THE INPUT:
--- START ---

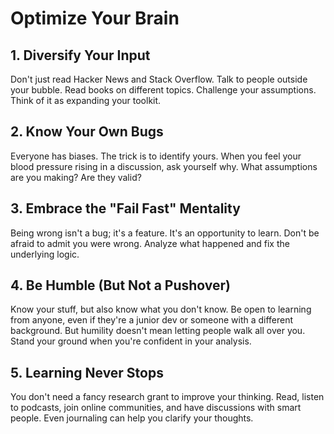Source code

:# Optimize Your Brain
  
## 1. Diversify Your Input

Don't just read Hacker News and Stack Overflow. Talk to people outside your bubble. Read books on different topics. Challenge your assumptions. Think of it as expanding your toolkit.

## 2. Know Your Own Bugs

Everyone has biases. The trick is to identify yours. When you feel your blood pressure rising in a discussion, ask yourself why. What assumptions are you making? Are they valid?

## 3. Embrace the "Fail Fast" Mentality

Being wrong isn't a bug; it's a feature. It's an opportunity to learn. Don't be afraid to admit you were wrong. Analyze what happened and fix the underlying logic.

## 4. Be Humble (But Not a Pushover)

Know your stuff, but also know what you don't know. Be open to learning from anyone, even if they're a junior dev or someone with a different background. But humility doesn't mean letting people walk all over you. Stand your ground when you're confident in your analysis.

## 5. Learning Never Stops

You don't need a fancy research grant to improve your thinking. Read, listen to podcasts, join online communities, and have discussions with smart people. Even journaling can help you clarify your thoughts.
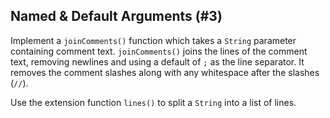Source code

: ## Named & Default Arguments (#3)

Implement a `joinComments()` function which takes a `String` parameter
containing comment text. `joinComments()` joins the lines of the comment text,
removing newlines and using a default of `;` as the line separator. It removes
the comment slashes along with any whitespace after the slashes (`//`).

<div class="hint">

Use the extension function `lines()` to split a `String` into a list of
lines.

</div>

--- END ---
--- START ---

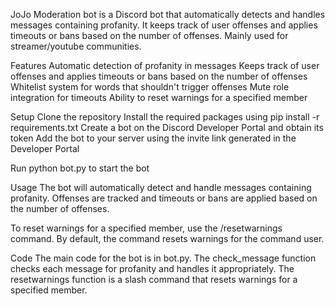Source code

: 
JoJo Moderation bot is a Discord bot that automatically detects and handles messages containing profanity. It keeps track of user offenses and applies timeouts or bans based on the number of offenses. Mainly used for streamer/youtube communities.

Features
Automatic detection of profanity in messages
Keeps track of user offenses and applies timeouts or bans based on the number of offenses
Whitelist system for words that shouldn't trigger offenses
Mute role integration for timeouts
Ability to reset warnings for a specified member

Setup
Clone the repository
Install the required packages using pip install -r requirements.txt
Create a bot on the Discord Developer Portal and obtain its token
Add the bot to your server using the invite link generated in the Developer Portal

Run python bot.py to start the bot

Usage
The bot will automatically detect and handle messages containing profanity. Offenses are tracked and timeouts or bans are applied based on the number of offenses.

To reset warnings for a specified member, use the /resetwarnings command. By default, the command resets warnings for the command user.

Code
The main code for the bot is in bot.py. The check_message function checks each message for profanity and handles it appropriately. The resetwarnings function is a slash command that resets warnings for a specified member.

--- END ---

Only lines holding "timeouts" are wanted; copy all of them from the listing.

FINISHED EXERCISE:
JoJo Moderation bot is a Discord bot that automatically detects and handles messages containing profanity. It keeps track of user offenses and applies timeouts or bans based on the number of offenses. Mainly used for streamer/youtube communities.
Keeps track of user offenses and applies timeouts or bans based on the number of offenses
Mute role integration for timeouts
The bot will automatically detect and handle messages containing profanity. Offenses are tracked and timeouts or bans are applied based on the number of offenses.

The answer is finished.